Study Says Wild Monkeys Observed in Thailand Able to Create Stone Artifacts

Study Says Wild Monkeys Observed in Thailand Able to Create Stone Artifacts

Early humans' ability to shape stones into tools, such as sharp-edged flakes by striking two stones together to make them more useful for cutting, was a distinguishing feature of our ancestors' evolution. However, new findings from Max Planck Institute researchers have generated contentious conjecture.

A remarkable and contentious new study by researchers at the Max Planck Institute suggests that the evolution of human tool use among ancient man may have been less purposeful and more accidental.

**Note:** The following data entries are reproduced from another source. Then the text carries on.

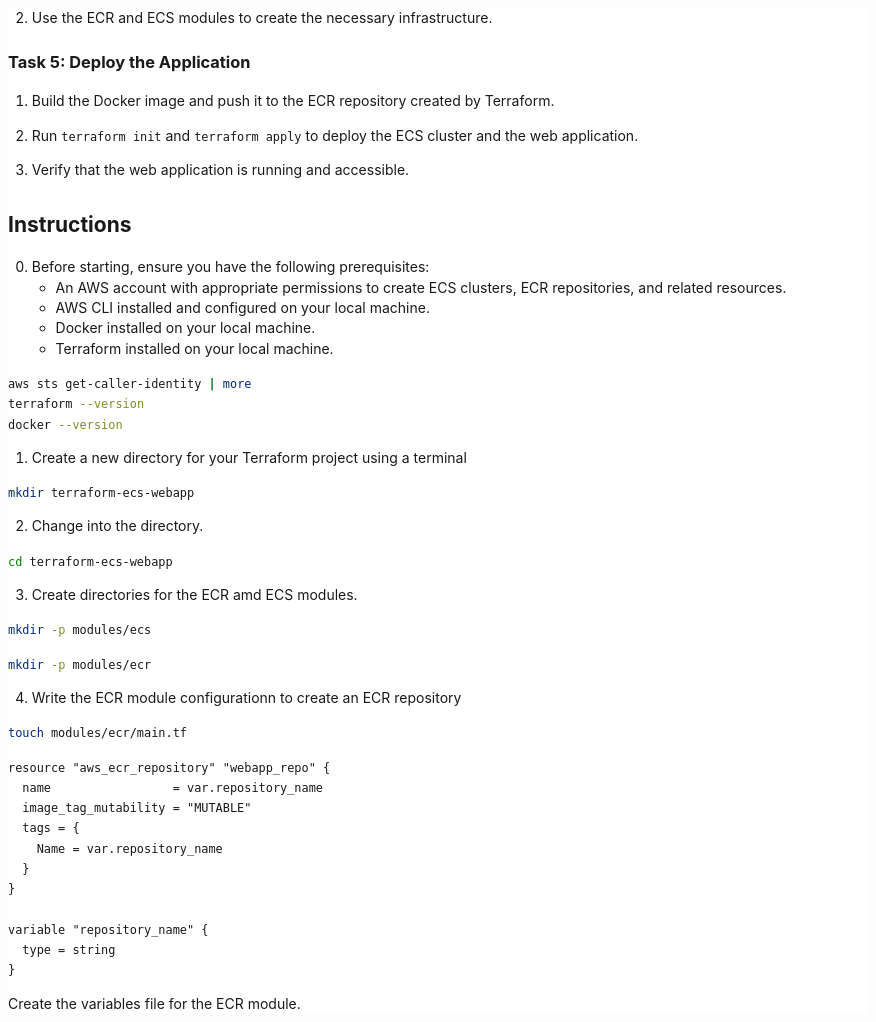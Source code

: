 2. Use the ECR and ECS modules to create the necessary infrastructure.

### Task 5: Deploy the Application

1. Build the Docker image and push it to the ECR repository created by Terraform.

2. Run `terraform init`  and `terraform apply` to deploy the ECS cluster and the web application.

3. Verify that the web application is running and accessible.

## Instructions

0. Before starting, ensure you have the following prerequisites:
    - An AWS account with appropriate permissions to create ECS clusters, ECR repositories, and related resources.
    - AWS CLI installed and configured on your local machine.
    - Docker installed on your local machine.
    - Terraform installed on your local machine.

``` bash
aws sts get-caller-identity | more
terraform --version
docker --version
```

1. Create a new directory for your Terraform project using a terminal

```bash
mkdir terraform-ecs-webapp
```

2. Change into the directory.

```bash
cd terraform-ecs-webapp
```
3. Create directories for the ECR amd ECS modules.

```bash
mkdir -p modules/ecs
```

```bash 
mkdir -p modules/ecr
```

4. Write the ECR module configurationn to create an ECR repository

```bash
touch modules/ecr/main.tf
```

```hcl
resource "aws_ecr_repository" "webapp_repo" {
  name                 = var.repository_name
  image_tag_mutability = "MUTABLE"
  tags = {
    Name = var.repository_name
  }
}

variable "repository_name" {
  type = string
}
```
Create the variables file for the ECR module.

Wild monkeys observed in the forests of Thailand were able to create stone artifacts “indistinguishable from what we see at the beginning of the [human] archeological record — what we see as the onset of being human,” said Lydia Luncz of the Max Planck Institute for Evolutionary Anthropology, a co-author on the study.

But the real issue is that, according to research by the Planck team published in Science Advances, the long-tailed macaques appear to have made their stone tools by mistake.

Primate species, such as the long-tailed macaques found in Southeast Asia, frequently use stones to crack oyster shells on the sand in order to get at the tender flesh inside.

The researchers emphasized that in order to do this, the beachcombing monkeys would select heavy, narrow stones, also known as "axe hammers" by anthropologists. The first-ever proof that these monkeys were using stone tools for food other than just cracking shells—nuts—astonished the researchers.

The researchers observed the animals scavenging for African oil palm nuts at an abandoned oil palm plantation in a Thai national park using set-up video traps. With carefully chosen "hammer" rocks in their hands, the monkeys there cracked open the nuts.

As an anvil, a smooth stone was employed. The primates occasionally failed to score, though. In such cases, the two stones colliding unintentionally would produce jagged stone fragments.

Anthropologists assert that this procedure was intentional in early humans. Knapping is the term archaeologists use to describe the process of breaking apart rocks to make improved tools. Strangely, these prehistoric tools are eerily identical to those "accidentally" made by macaques.